Relationship between loss in parenchymal elastic recoil pressure and maximal airway narrowing in subjects with alpha(1)-antitrypsin deficiency

被引:12
作者
Cheung, D
Schot, R
Zwinderman, AH
Zagers, H
Dijkman, JH
Sterk, PJ
机构
[1] LEIDEN UNIV HOSP, DEPT PULMONOL, NL-2300 RC LEIDEN, NETHERLANDS
[2] LEIDEN UNIV HOSP, DEPT DIAGNOST RADIOL & NUCL MED, NL-2300 RC LEIDEN, NETHERLANDS
[3] LEIDEN STATE UNIV, DEPT MED STAT, LEIDEN, NETHERLANDS
关键词
D O I
10.1164/ajrccm.155.1.9001302
中图分类号
R4 [临床医学];
学科分类号
1002 ; 100602 ;
摘要
Airway hyperresponsiveness is characterized by an increase in sensitivity and excessive airway narrowing to inhaled bronchoconstrictor stimuli.

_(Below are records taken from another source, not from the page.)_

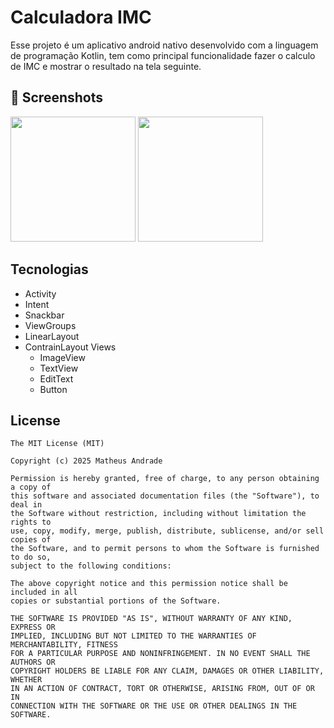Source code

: # Calculadora IMC
Esse projeto é um aplicativo android nativo desenvolvido com a linguagem de programação Kotlin, tem como principal funcionalidade fazer o calculo de IMC e mostrar o resultado na tela seguinte.

## :camera_flash: Screenshots
<!-- You can add more screenshots here if you like -->
<img src="[https://github.com/user-attachments/assets/54f890ef-0477-4cd1-86ca-b687ac55f0e1](https://github.com/user-attachments/assets/ceccbc82-d810-4f0c-afd3-9b49ab9ce2e5)" width=200/>

<img src="[https://github.com/user-attachments/assets/63b87508-5a59-4d15-812c-8e29401773dd](https://github.com/user-attachments/assets/d4776c57-80e4-464e-bc5e-5a1faa7f3766)" width=200/>


## Tecnologias
- Activity
- Intent
- Snackbar
- ViewGroups
- LinearLayout
- ContrainLayout
  Views
  - ImageView
  - TextView
  - EditText
  - Button


## License
```
The MIT License (MIT)

Copyright (c) 2025 Matheus Andrade

Permission is hereby granted, free of charge, to any person obtaining a copy of
this software and associated documentation files (the "Software"), to deal in
the Software without restriction, including without limitation the rights to
use, copy, modify, merge, publish, distribute, sublicense, and/or sell copies of
the Software, and to permit persons to whom the Software is furnished to do so,
subject to the following conditions:

The above copyright notice and this permission notice shall be included in all
copies or substantial portions of the Software.

THE SOFTWARE IS PROVIDED "AS IS", WITHOUT WARRANTY OF ANY KIND, EXPRESS OR
IMPLIED, INCLUDING BUT NOT LIMITED TO THE WARRANTIES OF MERCHANTABILITY, FITNESS
FOR A PARTICULAR PURPOSE AND NONINFRINGEMENT. IN NO EVENT SHALL THE AUTHORS OR
COPYRIGHT HOLDERS BE LIABLE FOR ANY CLAIM, DAMAGES OR OTHER LIABILITY, WHETHER
IN AN ACTION OF CONTRACT, TORT OR OTHERWISE, ARISING FROM, OUT OF OR IN
CONNECTION WITH THE SOFTWARE OR THE USE OR OTHER DEALINGS IN THE SOFTWARE.
```
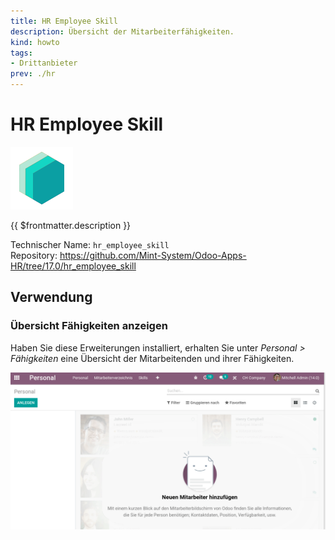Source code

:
 ```yaml
---
title: HR Employee Skill
description: Übersicht der Mitarbeiterfähigkeiten.
kind: howto
tags:
- Drittanbieter
prev: ./hr
---
```

# HR Employee Skill
![icon_oms_box](attachments/icons_odoo_mint_system.png)

{{ $frontmatter.description }}

Technischer Name: `hr_employee_skill`\
Repository: <https://github.com/Mint-System/Odoo-Apps-HR/tree/17.0/hr_employee_skill>

## Verwendung

### Übersicht Fähigkeiten anzeigen

Haben Sie diese Erweiterungen installiert, erhalten Sie unter *Personal > Fähigkeiten* eine Übersicht der Mitarbeitenden und ihrer Fähigkeiten.

![HR Employee Skill](attachments/HR%20Employee%20Skill.gif)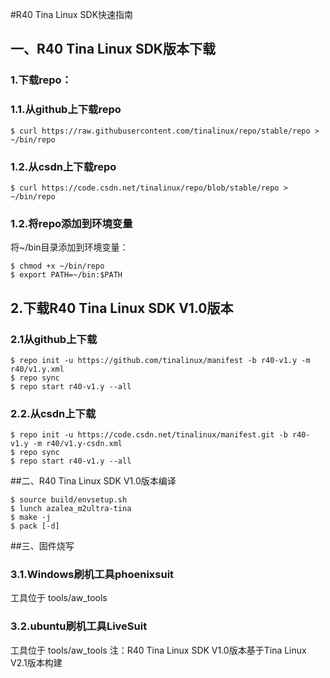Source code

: #R40 Tina Linux SDK快速指南
## 一、R40 Tina Linux SDK版本下载
### 1.下载repo：
### 1.1.从github上下载repo
```
$ curl https://raw.githubusercontent.com/tinalinux/repo/stable/repo > ~/bin/repo
```
### 1.2.从csdn上下载repo
```
$ curl https://code.csdn.net/tinalinux/repo/blob/stable/repo > ~/bin/repo
```
### 1.2.将repo添加到环境变量
将~/bin目录添加到环境变量：
```
$ chmod +x ~/bin/repo
$ export PATH=~/bin:$PATH
```
## 2.下载R40 Tina Linux SDK V1.0版本
### 2.1从github上下载
```
$ repo init -u https://github.com/tinalinux/manifest -b r40-v1.y -m r40/v1.y.xml
$ repo sync
$ repo start r40-v1.y --all
```
### 2.2.从csdn上下载
```
$ repo init -u https://code.csdn.net/tinalinux/manifest.git -b r40-v1.y -m r40/v1.y-csdn.xml
$ repo sync
$ repo start r40-v1.y --all
```
##二、R40 Tina Linux SDK V1.0版本编译
```
$ source build/envsetup.sh
$ lunch azalea_m2ultra-tina
$ make -j
$ pack [-d]
```
##三、固件烧写
### 3.1.Windows刷机工具phoenixsuit
工具位于 tools/aw_tools

### 3.2.ubuntu刷机工具LiveSuit
工具位于 tools/aw_tools
注：R40 Tina Linux SDK V1.0版本基于Tina Linux V2.1版本构建
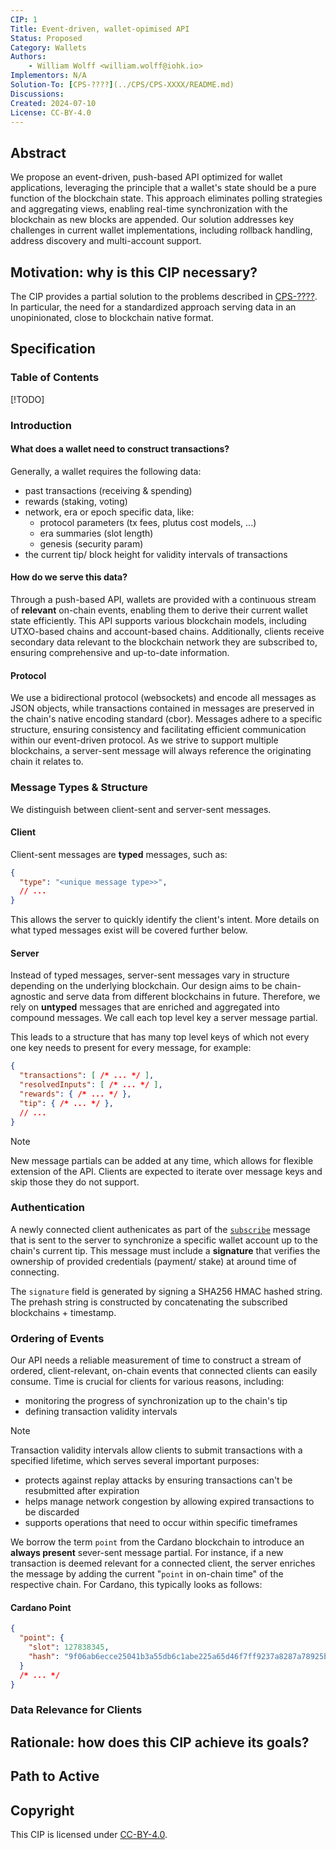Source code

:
 ```yaml
---
CIP: 1
Title: Event-driven, wallet-opimised API
Status: Proposed
Category: Wallets
Authors:
    - William Wolff <william.wolff@iohk.io>
Implementors: N/A
Solution-To: [CPS-????](../CPS/CPS-XXXX/README.md)
Discussions:
Created: 2024-07-10
License: CC-BY-4.0
---
```


## Abstract

We propose an event-driven, push-based API optimized for wallet applications, leveraging the principle that a wallet's state should be a pure function of the blockchain state. This approach eliminates polling strategies and aggregating views, enabling real-time synchronization with the blockchain as new blocks are appended. Our solution addresses key challenges in current wallet implementations, including rollback handling, address discovery and multi-account support.

## Motivation: why is this CIP necessary?

The CIP provides a partial solution to the problems described in [CPS-????](../CPS/CPS-XXXX/README.md). In particular, the need for a standardized approach serving data in an unopinionated, close to blockchain native format.

## Specification

### Table of Contents

[!TODO]

### Introduction

#### What does a wallet need to construct transactions?

Generally, a wallet requires the following data:

- past transactions (receiving & spending)
- rewards (staking, voting)
- network, era or epoch specific data, like:
  - protocol parameters (tx fees, plutus cost models, ...)
  - era summaries (slot length)
  - genesis (security param)
- the current tip/ block height for validity intervals of transactions

#### How do we serve this data?

Through a push-based API, wallets are provided with a continuous stream of **relevant** on-chain events, enabling them to derive their current wallet state efficiently. This API supports various blockchain models, including UTXO-based chains and account-based chains. Additionally, clients receive secondary data relevant to the blockchain network they are subscribed to, ensuring comprehensive and up-to-date information.

#### Protocol

We use a bidirectional protocol (websockets) and encode all messages as JSON objects, while transactions contained in messages are preserved in the chain's native encoding standard (cbor). Messages adhere to a specific structure, ensuring consistency and facilitating efficient communication within our event-driven protocol. As we strive to support multiple blockchains, a server-sent message will always reference the originating chain it relates to.

### Message Types & Structure

We distinguish between client-sent and server-sent messages.

#### Client

Client-sent messages are **typed** messages, such as:

```json
{
  "type": "<unique message type>>",
  // ...
}
```

This allows the server to quickly identify the client's intent. More details on what typed messages exist will be covered further below.

#### Server

Instead of typed messages, server-sent messages vary in structure depending on the underlying blockchain. Our design aims to be chain-agnostic and serve data from different blockchains in future. Therefore, we rely on **untyped** messages that are enriched and aggregated into compound messages. We call each top level key a server message partial.

This leads to a structure that has many top level keys of which not every one key needs to present for every message, for example:

```json
{
  "transactions": [ /* ... */ ],
  "resolvedInputs": [ /* ... */ ],
  "rewards": { /* ... */ },
  "tip": { /* ... */ },
  // ...
}
```

> [!NOTE]
>
> New message partials can be added at any time, which allows for flexible extension of the API.
> Clients are expected to iterate over message keys and skip those they do not support.

### Authentication

A newly connected client authenicates as part of the [`subscribe`](./#subscribe) message that is sent to the server to synchronize a specific wallet account up to the chain's current tip. This message must include a **signature** that verifies the ownership of provided credentials (payment/ stake) at around time of connecting.

The `signature` field is generated by signing a SHA256 HMAC hashed string. The prehash string is constructed by concatenating the subscribed blockchains + timestamp.

### Ordering of Events

Our API needs a reliable measurement of time to construct a stream of ordered, client-relevant, on-chain events that connected clients can easily consume. Time is crucial for clients for various reasons, including:

- monitoring the progress of synchronization up to the chain's tip
- defining transaction validity intervals

> [!NOTE]
> Transaction validity intervals allow clients to submit transactions with a specified lifetime, which serves several important purposes:
>
> - protects against replay attacks by ensuring transactions can't be resubmitted after expiration
> - helps manage network congestion by allowing expired transactions to be discarded
> - supports operations that need to occur within specific timeframes

We borrow the term `point` from the Cardano blockchain to introduce an **always present** sever-sent message partial. For instance, if a new transaction is deemed relevant for a connected client, the server enriches the message by adding the current "`point` in on-chain time" of the respective chain. For Cardano, this typically looks as follows:

#### Cardano Point

```json
{
  "point": {
    "slot": 127838345,
    "hash": "9f06ab6ecce25041b3a55db6c1abe225a65d46f7ff9237a8287a78925b86d10e"
  }
  /* ... */
}
```

### Data Relevance for Clients

## Rationale: how does this CIP achieve its goals?

## Path to Active

## Copyright

This CIP is licensed under [CC-BY-4.0](https://creativecommons.org/licenses/by/4.0/legalcode).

There is experimental evidence that maximal airway narrowing is related to lung elasticity in normal and asthmatic subjects. We hypothesized that reduced lung elasticity by parenchymal destruction increases the level of maximal airway narrowing in subjects with ar-antitrypsin deficiency. To that end, we measured complete dose-response curves to methacholine, quasistatic pressure-volume (P-V) curves, diffusion capacity for carbon monoxide per unit lung volume (DL(CO)/VA), and mean lung density by spirometrically controlled computed tomography (CT) scan in eight non- or ex-smoking subjects with al-antitrypsin deficiency. Methacholine dose-response curves were expressed as the provocative concentration causing 20% fall in FEV(1) (PC20). A maximal response plateau was considered if greater than or equal to 3 highest doses fell within a 5% response range, the maximal response (MFEV(1)) being the average value on the plateau. The P-V curves were characterized by an index of compliance (exponent K), and elastic recoil pressures at 90, and 100% of TLC (PL(90) and PLmax). In all subjects a complete dose-response curve to methacholine could be recorded. MFEV(1) was significantly correlated with logPC(20) (r = -0.94, p < 0.001), but not with baseline FEV(1) (r = -0.53, p > 0.15). There was a significant relationship between MFEV(1) and PL(90) (r = -0.79, p < 0.02), PLmax (r = -0.87, p < 0.005), and K (r = 0.79, p < 0.02). Furthermore MFEV(1) was significantly correlated with DL(CO)/VA (r = -0.76, p < 0.03) and with lung density (r = 0.78, p < 0.04). We conclude that in subjects with al-antitrypsin deficiency the level of maximal airway narrowing increases with loss in lung elasticity with reduction in diffusing capacity, and with lowered mean lung density. This suggests that loss in elastic recoil pressure secondary to parenchymal destruction contributes to excessive airway narrowing in humans in vivo.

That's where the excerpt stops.